**TASK GOAL:**
Repeat the data exactly. Pictures stay out.

**STUDY MATERIAL:**
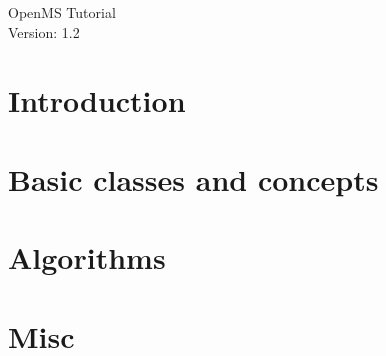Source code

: \documentclass[a4paper]{article}
\begin{document}
\begin{titlepage}
\vspace*{7cm}
\begin{center}
{\Large OpenMS Tutorial\\[1ex]\large Version: 1.2 }\\
\end{center}
\end{titlepage}


\setcounter{tocdepth}{2}
\tableofcontents
\pagebreak

\section{Introduction}

	
	\pagebreak
	
	\pagebreak
	


\pagebreak
\section{Basic classes and concepts}

	
	\pagebreak
	
	\pagebreak
	
	\pagebreak
	
	\pagebreak
	
	\pagebreak
	


\pagebreak
\section{Algorithms}

	
	\pagebreak
	
	\pagebreak
	
	\pagebreak
	

\pagebreak
\section{Misc}

	
	\pagebreak
	
	\pagebreak
	
\end{document}
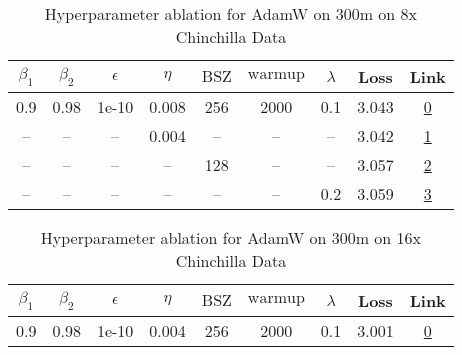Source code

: \begin{table}[H]
\centering
\caption{Hyperparameter ablation for AdamW on 300m on 8x Chinchilla Data}
\label{tab:ablation_adamw_300m_8}
\begin{tabular}{ccccccccc}
\toprule
$\beta_1$ & $\beta_2$ & $\epsilon$ & $\eta$ & $\mathrm{BSZ}$ & $\mathrm{warmup}$ & $\lambda$ & Loss & Link \\
\midrule
0.9 & 0.98 & 1e-10 & 0.008 & 256 & 2000 & 0.1 & 3.043 & \href{https://wandb.ai/stanford-mercury/optimizer-scaling/runs/sweep-300m-48B-adamw07fc6elr0.008-wd0.1-minlr0-warmup2000-b10.9--b38246}{0} \\
\midrule
-- & -- & -- & 0.004 & -- & -- & -- & 3.042 & \href{https://wandb.ai/stanford-mercury/optimizer-scaling/runs/sweep-300m-48B-adamw2537edlr0.004-wd0.1-minlr0-warmup2000-b10.9--a59fd5}{1} \\
-- & -- & -- & -- & 128 & -- & -- & 3.057 & \href{https://wandb.ai/stanford-mercury/optimizer-scaling/runs/sweep-300m-48B-adamw6a50aflr0.008-wd0.1-minlr0-warmup2000-b10.9--22e2a7}{2} \\
-- & -- & -- & -- & -- & -- & 0.2 & 3.059 & \href{https://wandb.ai/stanford-mercury/optimizer-scaling/runs/sweep-300m-48B-adamw7d9e60lr0.008-wd0.2-minlr0-warmup2000-b10.9--dfe5c9}{3} \\
\bottomrule
\end{tabular}
\end{table}

\begin{table}[H]
\centering
\caption{Hyperparameter ablation for AdamW on 300m on 16x Chinchilla Data}
\label{tab:ablation_adamw_300m_16}
\begin{tabular}{ccccccccc}
\toprule
$\beta_1$ & $\beta_2$ & $\epsilon$ & $\eta$ & $\mathrm{BSZ}$ & $\mathrm{warmup}$ & $\lambda$ & Loss & Link \\
\midrule
0.9 & 0.98 & 1e-10 & 0.004 & 256 & 2000 & 0.1 & 3.001 & \href{https://wandb.ai/stanford-mercury/optimizer-scaling/runs/sweep-300m-96B-adamwfcee97lr0.004-wd0.1-minlr0-warmup2000-b10.9--18b705}{0} \\
\midrule
\bottomrule
\end{tabular}
\end{table}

**ANSWER TO THIS TASK:**
Source code

: \documentclass[a4paper]{article}
\begin{document}
\begin{titlepage}
\vspace*{7cm}
\begin{center}
{\Large OpenMS Tutorial\\[1ex]\large Version: 1.2 }\\
\end{center}
\end{titlepage}


\setcounter{tocdepth}{2}
\tableofcontents
\pagebreak

\section{Introduction}

	
	\pagebreak
	
	\pagebreak
	


\pagebreak
\section{Basic classes and concepts}

	
	\pagebreak
	
	\pagebreak
	
	\pagebreak
	
	\pagebreak
	
	\pagebreak
	


\pagebreak
\section{Algorithms}

	
	\pagebreak
	
	\pagebreak
	
	\pagebreak
	

\pagebreak
\section{Misc}

	
	\pagebreak
	
	\pagebreak
	
\end{document}
Source code

: \begin{table}[H]
\centering
\caption{Hyperparameter ablation for AdamW on 300m on 8x Chinchilla Data}
\label{tab:ablation_adamw_300m_8}
\begin{tabular}{ccccccccc}
\toprule
$\beta_1$ & $\beta_2$ & $\epsilon$ & $\eta$ & $\mathrm{BSZ}$ & $\mathrm{warmup}$ & $\lambda$ & Loss & Link \\
\midrule
0.9 & 0.98 & 1e-10 & 0.008 & 256 & 2000 & 0.1 & 3.043 & \href{https://wandb.ai/stanford-mercury/optimizer-scaling/runs/sweep-300m-48B-adamw07fc6elr0.008-wd0.1-minlr0-warmup2000-b10.9--b38246}{0} \\
\midrule
-- & -- & -- & 0.004 & -- & -- & -- & 3.042 & \href{https://wandb.ai/stanford-mercury/optimizer-scaling/runs/sweep-300m-48B-adamw2537edlr0.004-wd0.1-minlr0-warmup2000-b10.9--a59fd5}{1} \\
-- & -- & -- & -- & 128 & -- & -- & 3.057 & \href{https://wandb.ai/stanford-mercury/optimizer-scaling/runs/sweep-300m-48B-adamw6a50aflr0.008-wd0.1-minlr0-warmup2000-b10.9--22e2a7}{2} \\
-- & -- & -- & -- & -- & -- & 0.2 & 3.059 & \href{https://wandb.ai/stanford-mercury/optimizer-scaling/runs/sweep-300m-48B-adamw7d9e60lr0.008-wd0.2-minlr0-warmup2000-b10.9--dfe5c9}{3} \\
\bottomrule
\end{tabular}
\end{table}

\begin{table}[H]
\centering
\caption{Hyperparameter ablation for AdamW on 300m on 16x Chinchilla Data}
\label{tab:ablation_adamw_300m_16}
\begin{tabular}{ccccccccc}
\toprule
$\beta_1$ & $\beta_2$ & $\epsilon$ & $\eta$ & $\mathrm{BSZ}$ & $\mathrm{warmup}$ & $\lambda$ & Loss & Link \\
\midrule
0.9 & 0.98 & 1e-10 & 0.004 & 256 & 2000 & 0.1 & 3.001 & \href{https://wandb.ai/stanford-mercury/optimizer-scaling/runs/sweep-300m-96B-adamwfcee97lr0.004-wd0.1-minlr0-warmup2000-b10.9--18b705}{0} \\
\midrule
\bottomrule
\end{tabular}
\end{table}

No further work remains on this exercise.